Parliament has finalised the Eskom Debt Relief Amendment Bill, formally establishing the legislative basis of a restructured debt support programme for the country’s embattled power utility.
The National Assembly adopted the measure last week and the National Council of Provinces followed suit on Wednesday, with 56 votes in favour, 10 against and no abstentions. The bill now awaits presidential assent.
The amendment replaces the previously proposed R70bn debt takeover for the 2025/26 financial year with a revised loan structure totalling R90.2bn over two tranches — R80.2bn in 2025/26 and R10bn in 2028/29.

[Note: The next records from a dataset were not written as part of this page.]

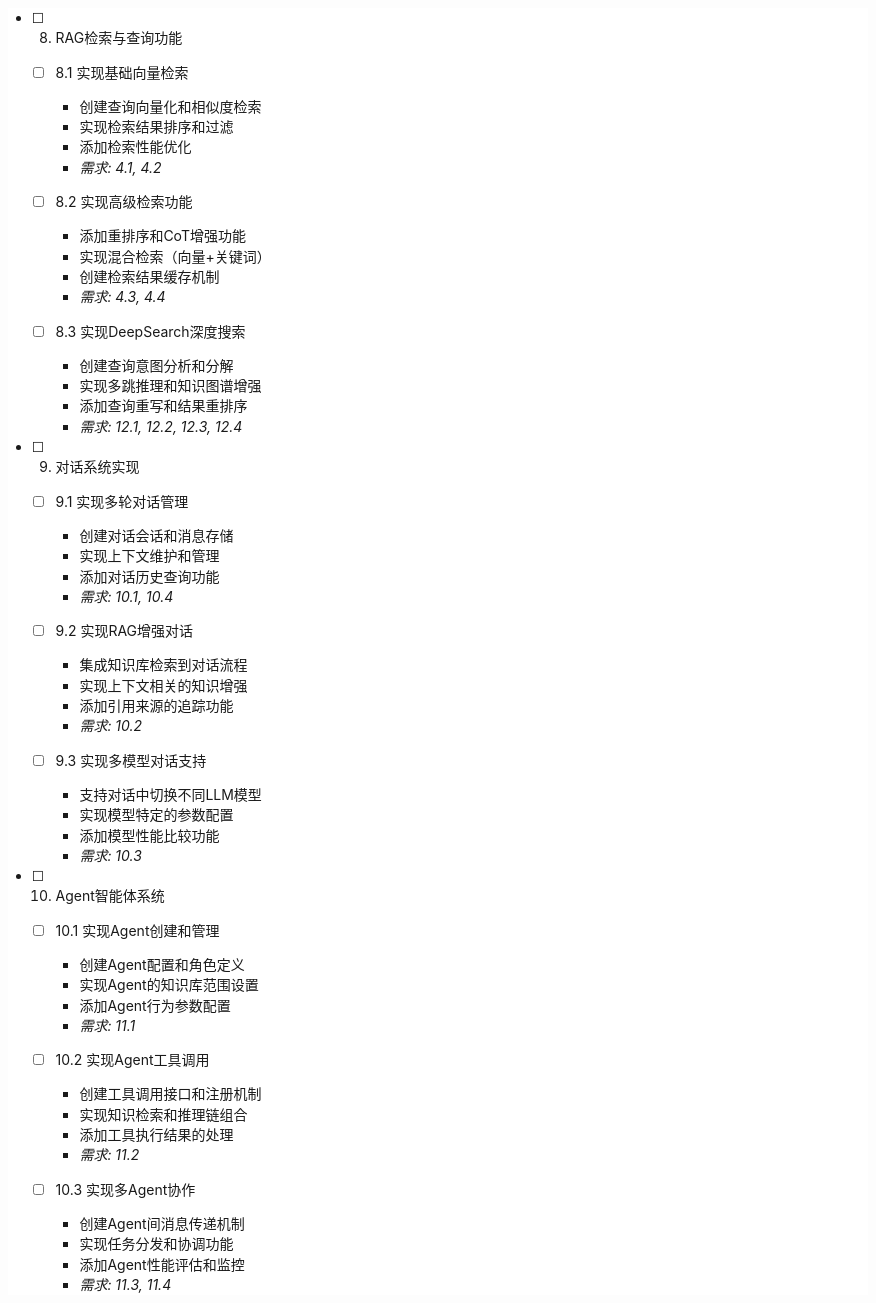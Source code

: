 - [ ] 8. RAG检索与查询功能
  - [ ] 8.1 实现基础向量检索
    - 创建查询向量化和相似度检索
    - 实现检索结果排序和过滤
    - 添加检索性能优化
    - _需求: 4.1, 4.2_

  - [ ] 8.2 实现高级检索功能
    - 添加重排序和CoT增强功能
    - 实现混合检索（向量+关键词）
    - 创建检索结果缓存机制
    - _需求: 4.3, 4.4_

  - [ ] 8.3 实现DeepSearch深度搜索
    - 创建查询意图分析和分解
    - 实现多跳推理和知识图谱增强
    - 添加查询重写和结果重排序
    - _需求: 12.1, 12.2, 12.3, 12.4_

- [ ] 9. 对话系统实现
  - [ ] 9.1 实现多轮对话管理
    - 创建对话会话和消息存储
    - 实现上下文维护和管理
    - 添加对话历史查询功能
    - _需求: 10.1, 10.4_

  - [ ] 9.2 实现RAG增强对话
    - 集成知识库检索到对话流程
    - 实现上下文相关的知识增强
    - 添加引用来源的追踪功能
    - _需求: 10.2_

  - [ ] 9.3 实现多模型对话支持
    - 支持对话中切换不同LLM模型
    - 实现模型特定的参数配置
    - 添加模型性能比较功能
    - _需求: 10.3_

- [ ] 10. Agent智能体系统
  - [ ] 10.1 实现Agent创建和管理
    - 创建Agent配置和角色定义
    - 实现Agent的知识库范围设置
    - 添加Agent行为参数配置
    - _需求: 11.1_

  - [ ] 10.2 实现Agent工具调用
    - 创建工具调用接口和注册机制
    - 实现知识检索和推理链组合
    - 添加工具执行结果的处理
    - _需求: 11.2_

  - [ ] 10.3 实现多Agent协作
    - 创建Agent间消息传递机制
    - 实现任务分发和协调功能
    - 添加Agent性能评估和监控
    - _需求: 11.3, 11.4_
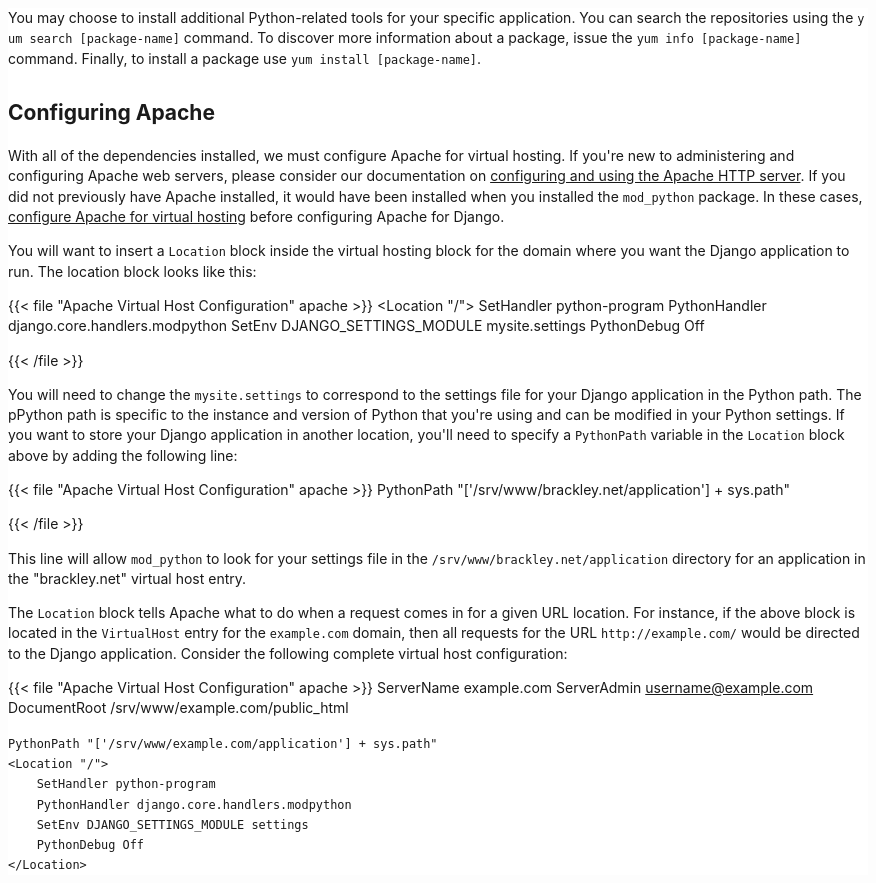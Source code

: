 You may choose to install additional Python-related tools for your specific application. You can search the repositories using the `yum search [package-name]` command. To discover more information about a package, issue the `yum info [package-name]` command. Finally, to install a package use `yum install [package-name]`.

## Configuring Apache

With all of the dependencies installed, we must configure Apache for virtual hosting. If you're new to administering and configuring Apache web servers, please consider our documentation on [configuring and using the Apache HTTP server](/docs/web-servers/apache/). If you did not previously have Apache installed, it would have been installed when you installed the `mod_python` package. In these cases, [configure Apache for virtual hosting](/docs/web-servers/apache/apache-2-web-server-on-centos-5/#configure-apache) before configuring Apache for Django.

You will want to insert a `Location` block inside the virtual hosting block for the domain where you want the Django application to run. The location block looks like this:

{{< file "Apache Virtual Host Configuration" apache >}}
<Location "/">
    SetHandler python-program
    PythonHandler django.core.handlers.modpython
    SetEnv DJANGO_SETTINGS_MODULE mysite.settings
    PythonDebug Off
</Location>

{{< /file >}}


You will need to change the `mysite.settings` to correspond to the settings file for your Django application in the Python path. The pPython path is specific to the instance and version of Python that you're using and can be modified in your Python settings. If you want to store your Django application in another location, you'll need to specify a `PythonPath` variable in the `Location` block above by adding the following line:

{{< file "Apache Virtual Host Configuration" apache >}}
PythonPath "['/srv/www/brackley.net/application'] + sys.path"

{{< /file >}}


This line will allow `mod_python` to look for your settings file in the `/srv/www/brackley.net/application` directory for an application in the "brackley.net" virtual host entry.

The `Location` block tells Apache what to do when a request comes in for a given URL location. For instance, if the above block is located in the `VirtualHost` entry for the `example.com` domain, then all requests for the URL `http://example.com/` would be directed to the Django application. Consider the following complete virtual host configuration:

{{< file "Apache Virtual Host Configuration" apache >}}
<VirtualHost example.com:80>
    ServerName example.com
    ServerAdmin username@example.com
    DocumentRoot /srv/www/example.com/public_html

    PythonPath "['/srv/www/example.com/application'] + sys.path"
    <Location "/">
        SetHandler python-program
        PythonHandler django.core.handlers.modpython
        SetEnv DJANGO_SETTINGS_MODULE settings
        PythonDebug Off
    </Location>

It modifies provisions in the original Eskom Debt Relief Act of 2023 to include interest-bearing loans and repeals section 2(3), which had tied disbursements to strict conditional compliance. The changes were tabled in response to Eskom’s improved financial indicators, including a reported R34bn profit before tax and a 16% increase in revenue.
Appropriations Committee chair Mmusi Maimane characterised the bill as a “commitment to recovery, structured oversight and irreversible reforms.” reduced diesel expenditure and a declining debt trajectory were evidence of a turnaround, he said, but cautioned that municipal arrears remained a systemic risk.
“The municipal debt has now moved to R94.6bn, with cities like Johannesburg and Tshwane failing to fulfil their financial obligations. We need to ensure that Eskom’s financial viability is not crippled by municipalities,” Maimane said.
The DA's Kingsley Wakelin endorsed the equity conversion mechanism embedded in the relief programme, arguing it would reduce sovereign debt over time. The MK party’s Sanele Mwali opposed the bill, criticising its perceived tolerance for fiscal non-performance and alleging that it effectively subsidised municipal default.
The EFF and IFP questioned the removal of compliance safeguards, while the Freedom Front Plus warned against repeated failures in governance and the slow pace of unbundling.
The bill’s repeal of section 2(3) — which had mandated strict conditionality — was a point of contention. Nhlanhla Hadebe (IFP) and Ernest Hendricks (PA) called for its reinstatement, with Hendricks proposing additional provisions for independent audits and quarterly parliamentary oversight.
“Relief must translate into improved service delivery, not executive excess,” Hendricks said, invoking the committee’s oversight obligations under the Public Finance Management Act.
Deputy finance minister David Masondo said the amendment had stabilised Eskom and reduced the sovereign risk premium. “Because of this debt relief and other interventions, load-shedding today is lower than it has been in the recent past,” he said, noting the constitutional obligation to ensure basic service delivery and the broader economic implications of power instability.
The amendment bill marks a shift from immediate debt takeover to conditional loans tied to performance metrics and oversight. While Treasury maintains this structure preserves fiscal integrity and incentivises reform, the removal of original accountability provisions introduces uncertainty regarding enforceability.
Eskom’s future performance, particularly in light of continued municipal nonpayment and operational inefficiencies, will determine whether the relief translates into systemic recovery or becomes another cycle of conditional leniency without lasting consequence.